# Exercise
Lines to return, exactly: from the line with "### Approach 2: Post-Java" to the line with "- → **Performance:**" in the entries below, both included.

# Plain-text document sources
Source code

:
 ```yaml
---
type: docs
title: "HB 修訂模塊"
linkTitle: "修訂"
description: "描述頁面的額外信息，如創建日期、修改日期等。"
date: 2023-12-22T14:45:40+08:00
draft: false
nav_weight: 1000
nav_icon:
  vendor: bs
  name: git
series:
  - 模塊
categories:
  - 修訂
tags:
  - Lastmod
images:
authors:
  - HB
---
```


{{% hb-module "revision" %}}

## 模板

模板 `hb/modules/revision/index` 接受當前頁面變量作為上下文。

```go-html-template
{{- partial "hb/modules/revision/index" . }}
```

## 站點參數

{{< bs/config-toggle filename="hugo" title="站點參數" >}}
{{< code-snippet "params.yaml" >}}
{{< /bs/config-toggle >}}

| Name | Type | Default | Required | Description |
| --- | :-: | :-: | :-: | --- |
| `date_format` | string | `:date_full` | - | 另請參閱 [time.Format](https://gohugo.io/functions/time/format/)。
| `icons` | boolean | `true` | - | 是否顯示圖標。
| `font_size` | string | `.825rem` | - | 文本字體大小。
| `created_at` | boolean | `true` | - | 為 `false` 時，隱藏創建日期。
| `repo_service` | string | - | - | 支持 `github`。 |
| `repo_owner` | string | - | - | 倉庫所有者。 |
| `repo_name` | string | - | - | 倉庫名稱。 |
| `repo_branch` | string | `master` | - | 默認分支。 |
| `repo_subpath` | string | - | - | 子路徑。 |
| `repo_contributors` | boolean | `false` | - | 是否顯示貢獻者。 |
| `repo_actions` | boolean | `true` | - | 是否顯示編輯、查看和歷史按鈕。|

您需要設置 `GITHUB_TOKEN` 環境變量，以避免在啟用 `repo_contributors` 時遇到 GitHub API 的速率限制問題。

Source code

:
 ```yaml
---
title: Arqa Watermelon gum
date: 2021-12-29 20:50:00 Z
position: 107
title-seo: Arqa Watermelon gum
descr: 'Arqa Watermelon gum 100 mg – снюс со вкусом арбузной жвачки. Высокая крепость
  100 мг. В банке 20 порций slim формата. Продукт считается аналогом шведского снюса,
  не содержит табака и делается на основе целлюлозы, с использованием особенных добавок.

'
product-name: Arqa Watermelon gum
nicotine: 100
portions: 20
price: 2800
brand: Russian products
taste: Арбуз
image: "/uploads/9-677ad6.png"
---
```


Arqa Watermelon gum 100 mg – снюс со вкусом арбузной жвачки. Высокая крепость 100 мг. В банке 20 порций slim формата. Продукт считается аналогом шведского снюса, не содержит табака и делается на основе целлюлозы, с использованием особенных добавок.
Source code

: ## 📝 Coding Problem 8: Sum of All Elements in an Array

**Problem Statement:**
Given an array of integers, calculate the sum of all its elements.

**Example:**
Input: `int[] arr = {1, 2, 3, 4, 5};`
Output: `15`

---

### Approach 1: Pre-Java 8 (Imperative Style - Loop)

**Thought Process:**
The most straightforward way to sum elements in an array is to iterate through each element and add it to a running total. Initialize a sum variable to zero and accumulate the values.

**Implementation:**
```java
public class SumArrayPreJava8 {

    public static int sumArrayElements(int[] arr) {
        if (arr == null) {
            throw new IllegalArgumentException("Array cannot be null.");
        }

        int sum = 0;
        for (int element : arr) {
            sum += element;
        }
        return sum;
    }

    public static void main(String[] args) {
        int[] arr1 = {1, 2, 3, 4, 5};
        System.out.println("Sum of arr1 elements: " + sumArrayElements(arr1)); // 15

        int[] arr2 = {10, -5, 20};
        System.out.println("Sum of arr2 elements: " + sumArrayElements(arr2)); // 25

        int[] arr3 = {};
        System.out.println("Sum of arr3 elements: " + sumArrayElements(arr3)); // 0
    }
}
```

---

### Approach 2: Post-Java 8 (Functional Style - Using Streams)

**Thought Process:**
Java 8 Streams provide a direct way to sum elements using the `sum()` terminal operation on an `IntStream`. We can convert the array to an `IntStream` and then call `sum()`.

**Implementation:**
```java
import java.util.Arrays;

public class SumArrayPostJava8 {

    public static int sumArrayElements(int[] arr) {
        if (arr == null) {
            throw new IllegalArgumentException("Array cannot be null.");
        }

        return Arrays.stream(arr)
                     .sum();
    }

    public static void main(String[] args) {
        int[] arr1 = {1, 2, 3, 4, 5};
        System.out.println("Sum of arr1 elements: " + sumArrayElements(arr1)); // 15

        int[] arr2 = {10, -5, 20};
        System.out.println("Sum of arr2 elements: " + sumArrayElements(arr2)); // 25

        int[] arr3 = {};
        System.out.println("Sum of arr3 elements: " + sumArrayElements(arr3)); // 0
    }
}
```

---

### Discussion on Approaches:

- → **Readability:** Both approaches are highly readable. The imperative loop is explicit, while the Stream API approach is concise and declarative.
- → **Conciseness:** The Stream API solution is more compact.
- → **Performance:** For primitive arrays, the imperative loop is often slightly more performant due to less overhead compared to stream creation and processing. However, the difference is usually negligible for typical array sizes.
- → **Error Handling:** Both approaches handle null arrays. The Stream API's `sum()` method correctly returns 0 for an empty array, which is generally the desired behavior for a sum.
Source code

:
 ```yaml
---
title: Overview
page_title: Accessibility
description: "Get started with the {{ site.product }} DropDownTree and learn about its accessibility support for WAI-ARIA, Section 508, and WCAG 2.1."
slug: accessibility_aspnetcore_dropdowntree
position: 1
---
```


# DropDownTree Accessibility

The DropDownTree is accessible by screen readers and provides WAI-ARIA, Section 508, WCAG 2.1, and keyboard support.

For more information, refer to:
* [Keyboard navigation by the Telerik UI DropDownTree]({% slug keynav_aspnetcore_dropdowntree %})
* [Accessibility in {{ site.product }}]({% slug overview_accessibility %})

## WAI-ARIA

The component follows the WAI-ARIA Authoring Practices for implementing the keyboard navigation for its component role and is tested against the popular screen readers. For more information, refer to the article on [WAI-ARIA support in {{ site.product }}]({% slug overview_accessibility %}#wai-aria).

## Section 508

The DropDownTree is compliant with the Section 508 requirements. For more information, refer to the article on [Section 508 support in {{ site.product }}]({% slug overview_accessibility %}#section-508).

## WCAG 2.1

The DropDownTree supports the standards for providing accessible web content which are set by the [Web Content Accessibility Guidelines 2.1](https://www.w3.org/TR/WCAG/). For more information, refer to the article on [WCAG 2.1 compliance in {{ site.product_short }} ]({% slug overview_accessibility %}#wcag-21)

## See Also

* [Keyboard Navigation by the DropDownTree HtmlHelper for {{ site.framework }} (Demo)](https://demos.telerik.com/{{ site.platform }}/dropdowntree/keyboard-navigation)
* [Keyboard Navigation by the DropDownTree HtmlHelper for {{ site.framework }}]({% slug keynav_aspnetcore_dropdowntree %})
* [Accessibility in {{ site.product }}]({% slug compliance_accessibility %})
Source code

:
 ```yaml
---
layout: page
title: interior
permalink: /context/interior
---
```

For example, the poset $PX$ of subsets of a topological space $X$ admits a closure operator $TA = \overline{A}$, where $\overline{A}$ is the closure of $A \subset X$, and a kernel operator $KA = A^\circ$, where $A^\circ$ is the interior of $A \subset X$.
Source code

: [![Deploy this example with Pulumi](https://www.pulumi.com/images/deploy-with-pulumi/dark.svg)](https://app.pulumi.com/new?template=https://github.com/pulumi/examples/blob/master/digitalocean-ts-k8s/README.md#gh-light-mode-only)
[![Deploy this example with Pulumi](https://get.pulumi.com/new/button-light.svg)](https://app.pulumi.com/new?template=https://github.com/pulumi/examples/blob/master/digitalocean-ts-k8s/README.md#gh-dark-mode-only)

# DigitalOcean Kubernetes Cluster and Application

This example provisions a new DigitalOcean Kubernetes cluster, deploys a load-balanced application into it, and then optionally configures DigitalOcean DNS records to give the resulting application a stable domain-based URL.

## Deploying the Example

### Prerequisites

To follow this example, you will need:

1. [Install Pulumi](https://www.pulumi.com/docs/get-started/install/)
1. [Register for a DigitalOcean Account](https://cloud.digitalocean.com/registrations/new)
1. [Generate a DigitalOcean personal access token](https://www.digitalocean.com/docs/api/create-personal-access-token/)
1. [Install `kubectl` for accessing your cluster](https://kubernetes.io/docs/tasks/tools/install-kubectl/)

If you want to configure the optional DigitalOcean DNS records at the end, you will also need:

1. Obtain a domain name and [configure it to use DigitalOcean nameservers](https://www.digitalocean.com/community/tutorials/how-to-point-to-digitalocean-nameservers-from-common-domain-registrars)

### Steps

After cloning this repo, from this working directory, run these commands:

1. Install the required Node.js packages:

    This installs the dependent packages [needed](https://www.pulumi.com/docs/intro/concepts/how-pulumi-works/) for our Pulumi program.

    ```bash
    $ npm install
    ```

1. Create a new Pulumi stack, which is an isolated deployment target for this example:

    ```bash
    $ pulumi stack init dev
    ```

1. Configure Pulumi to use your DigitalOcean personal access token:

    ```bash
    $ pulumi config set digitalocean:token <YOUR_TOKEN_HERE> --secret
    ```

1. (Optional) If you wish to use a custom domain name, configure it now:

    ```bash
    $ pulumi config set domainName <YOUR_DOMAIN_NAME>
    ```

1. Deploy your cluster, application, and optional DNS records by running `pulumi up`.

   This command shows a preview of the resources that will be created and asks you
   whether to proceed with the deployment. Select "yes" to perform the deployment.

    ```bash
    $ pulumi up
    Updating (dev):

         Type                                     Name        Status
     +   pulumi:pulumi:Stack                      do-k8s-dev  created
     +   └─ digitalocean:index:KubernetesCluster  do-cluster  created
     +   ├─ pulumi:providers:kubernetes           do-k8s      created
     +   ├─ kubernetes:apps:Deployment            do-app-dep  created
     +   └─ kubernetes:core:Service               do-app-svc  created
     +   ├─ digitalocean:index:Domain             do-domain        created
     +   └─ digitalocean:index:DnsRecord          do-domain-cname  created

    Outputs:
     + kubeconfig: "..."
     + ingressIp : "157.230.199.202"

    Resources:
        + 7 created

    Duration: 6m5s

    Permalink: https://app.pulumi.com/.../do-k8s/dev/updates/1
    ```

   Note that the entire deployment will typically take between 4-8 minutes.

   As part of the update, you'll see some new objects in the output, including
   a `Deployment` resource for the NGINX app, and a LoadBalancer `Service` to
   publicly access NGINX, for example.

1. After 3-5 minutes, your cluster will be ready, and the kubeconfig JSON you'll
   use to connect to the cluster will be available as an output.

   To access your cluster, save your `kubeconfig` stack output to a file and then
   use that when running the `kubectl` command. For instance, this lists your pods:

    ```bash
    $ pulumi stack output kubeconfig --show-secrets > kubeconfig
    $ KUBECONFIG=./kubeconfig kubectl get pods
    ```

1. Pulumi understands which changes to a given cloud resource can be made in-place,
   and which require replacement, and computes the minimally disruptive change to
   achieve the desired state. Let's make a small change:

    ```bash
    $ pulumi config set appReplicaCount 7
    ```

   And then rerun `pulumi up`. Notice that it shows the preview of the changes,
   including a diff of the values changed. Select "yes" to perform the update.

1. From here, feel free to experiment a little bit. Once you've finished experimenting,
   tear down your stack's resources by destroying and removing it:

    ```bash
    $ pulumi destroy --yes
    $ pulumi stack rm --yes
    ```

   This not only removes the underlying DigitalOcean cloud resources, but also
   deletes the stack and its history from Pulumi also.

# Result of the task
### Approach 2: Post-Java 8 (Functional Style - Using Streams)

**Thought Process:**
Java 8 Streams provide a direct way to sum elements using the `sum()` terminal operation on an `IntStream`. We can convert the array to an `IntStream` and then call `sum()`.

**Implementation:**
```java
import java.util.Arrays;

public class SumArrayPostJava8 {

    public static int sumArrayElements(int[] arr) {
        if (arr == null) {
            throw new IllegalArgumentException("Array cannot be null.");
        }

        return Arrays.stream(arr)
                     .sum();
    }

    public static void main(String[] args) {
        int[] arr1 = {1, 2, 3, 4, 5};
        System.out.println("Sum of arr1 elements: " + sumArrayElements(arr1)); // 15

        int[] arr2 = {10, -5, 20};
        System.out.println("Sum of arr2 elements: " + sumArrayElements(arr2)); // 25

        int[] arr3 = {};
        System.out.println("Sum of arr3 elements: " + sumArrayElements(arr3)); // 0
    }
}
```

---

### Discussion on Approaches:

- → **Readability:** Both approaches are highly readable. The imperative loop is explicit, while the Stream API approach is concise and declarative.
- → **Conciseness:** The Stream API solution is more compact.
- → **Performance:** For primitive arrays, the imperative loop is often slightly more performant due to less overhead compared to stream creation and processing. However, the difference is usually negligible for typical array sizes.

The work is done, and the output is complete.